Sénatrice Miville-Dechêne, vous donnez l’impression que les personnes qui travaillent dans le secteur privé ne sont pas des gens de classe inférieure moins bien payés. Nous n’avons pas de classe moyenne et personne dans le secteur privé ne gagne un salaire sous la moyenne nationale du pays. Les Canadiens souffrent dans tous les secteurs. Les agriculteurs, ainsi que les camionneurs, les aides-serveurs, les serveurs, les petits entrepreneurs et les grands entrepreneurs. Il y a un sentiment de malaise, de douleur et d’insécurité dans tout le secteur privé.

Si vous travaillez dans le secteur public, peu importe que vous occupiez un emploi bien ou mal rémunéré, vous bénéficiez de la sécurité d’emploi et d’une pension. C’est ce que j’entends lorsque je parle de deux poids, deux mesures.

Étant donné que beaucoup de sénateurs touchent déjà des pensions d’un poste précédant dans la fonction publique et qu’ils reçoivent un salaire pour leur travail en cette institution, je crois que les gens du secteur privé ne seront pas impressionnés par le fait que ces personnes appartenant à l’élite gèlent leur salaire.

Son Honneur le Président [ - ]

Sénatrice Miville-Dechêne, il ne vous reste que 30 secondes pour répondre.

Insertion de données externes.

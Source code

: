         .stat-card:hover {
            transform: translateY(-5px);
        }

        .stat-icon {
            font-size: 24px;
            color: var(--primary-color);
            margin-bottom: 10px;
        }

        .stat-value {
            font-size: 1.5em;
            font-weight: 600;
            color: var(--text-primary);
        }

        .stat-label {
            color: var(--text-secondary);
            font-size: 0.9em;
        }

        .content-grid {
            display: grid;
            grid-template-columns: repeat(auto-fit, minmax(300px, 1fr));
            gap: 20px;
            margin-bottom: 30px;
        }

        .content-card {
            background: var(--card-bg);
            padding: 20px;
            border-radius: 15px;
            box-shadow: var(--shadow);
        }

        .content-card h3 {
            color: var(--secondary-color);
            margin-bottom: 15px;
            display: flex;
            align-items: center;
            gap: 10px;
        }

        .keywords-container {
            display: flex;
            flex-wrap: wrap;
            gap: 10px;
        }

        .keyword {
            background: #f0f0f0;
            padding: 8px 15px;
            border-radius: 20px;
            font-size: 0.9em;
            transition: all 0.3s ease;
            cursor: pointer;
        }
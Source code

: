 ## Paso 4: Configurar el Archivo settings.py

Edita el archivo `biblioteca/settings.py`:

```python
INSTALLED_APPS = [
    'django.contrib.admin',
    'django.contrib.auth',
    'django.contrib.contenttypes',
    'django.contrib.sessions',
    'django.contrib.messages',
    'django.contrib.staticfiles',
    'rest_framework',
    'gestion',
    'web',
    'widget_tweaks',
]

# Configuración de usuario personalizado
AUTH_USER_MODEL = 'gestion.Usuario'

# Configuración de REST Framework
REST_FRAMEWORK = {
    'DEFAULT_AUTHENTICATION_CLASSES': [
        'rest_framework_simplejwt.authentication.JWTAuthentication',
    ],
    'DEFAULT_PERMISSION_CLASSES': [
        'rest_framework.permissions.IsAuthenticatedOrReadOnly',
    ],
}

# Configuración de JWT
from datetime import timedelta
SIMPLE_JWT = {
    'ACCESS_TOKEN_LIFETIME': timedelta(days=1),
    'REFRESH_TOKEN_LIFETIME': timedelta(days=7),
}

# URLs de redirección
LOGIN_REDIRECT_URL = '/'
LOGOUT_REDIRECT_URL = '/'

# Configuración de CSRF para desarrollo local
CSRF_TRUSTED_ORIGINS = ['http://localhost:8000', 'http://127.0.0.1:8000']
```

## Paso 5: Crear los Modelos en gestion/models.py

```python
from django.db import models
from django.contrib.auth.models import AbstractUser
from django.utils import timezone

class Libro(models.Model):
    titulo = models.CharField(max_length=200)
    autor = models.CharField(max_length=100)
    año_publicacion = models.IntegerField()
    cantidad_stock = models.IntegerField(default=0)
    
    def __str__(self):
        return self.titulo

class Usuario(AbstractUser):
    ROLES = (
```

Je voudrais rassurer le sénateur Housakos. Bien sûr, je suis tout à fait consciente du fait que, dans le secteur privé, il y a énormément de tragédies qui se déroulent en ce moment, et je ne veux nullement ignorer cela. J’essayais plutôt de répondre à votre question, qui évoquait la possibilité d’englober le secteur public dans ce gel de salaire. Évidemment, le secteur privé est celui qui souffre le plus en ce moment; c’est évident. Cependant, même si c’est le cas, le premier ministre de l’Alberta, Jason Kenney, a lui-même réduit son salaire à un moment où les choses allaient mal; il est donc possible de le faire.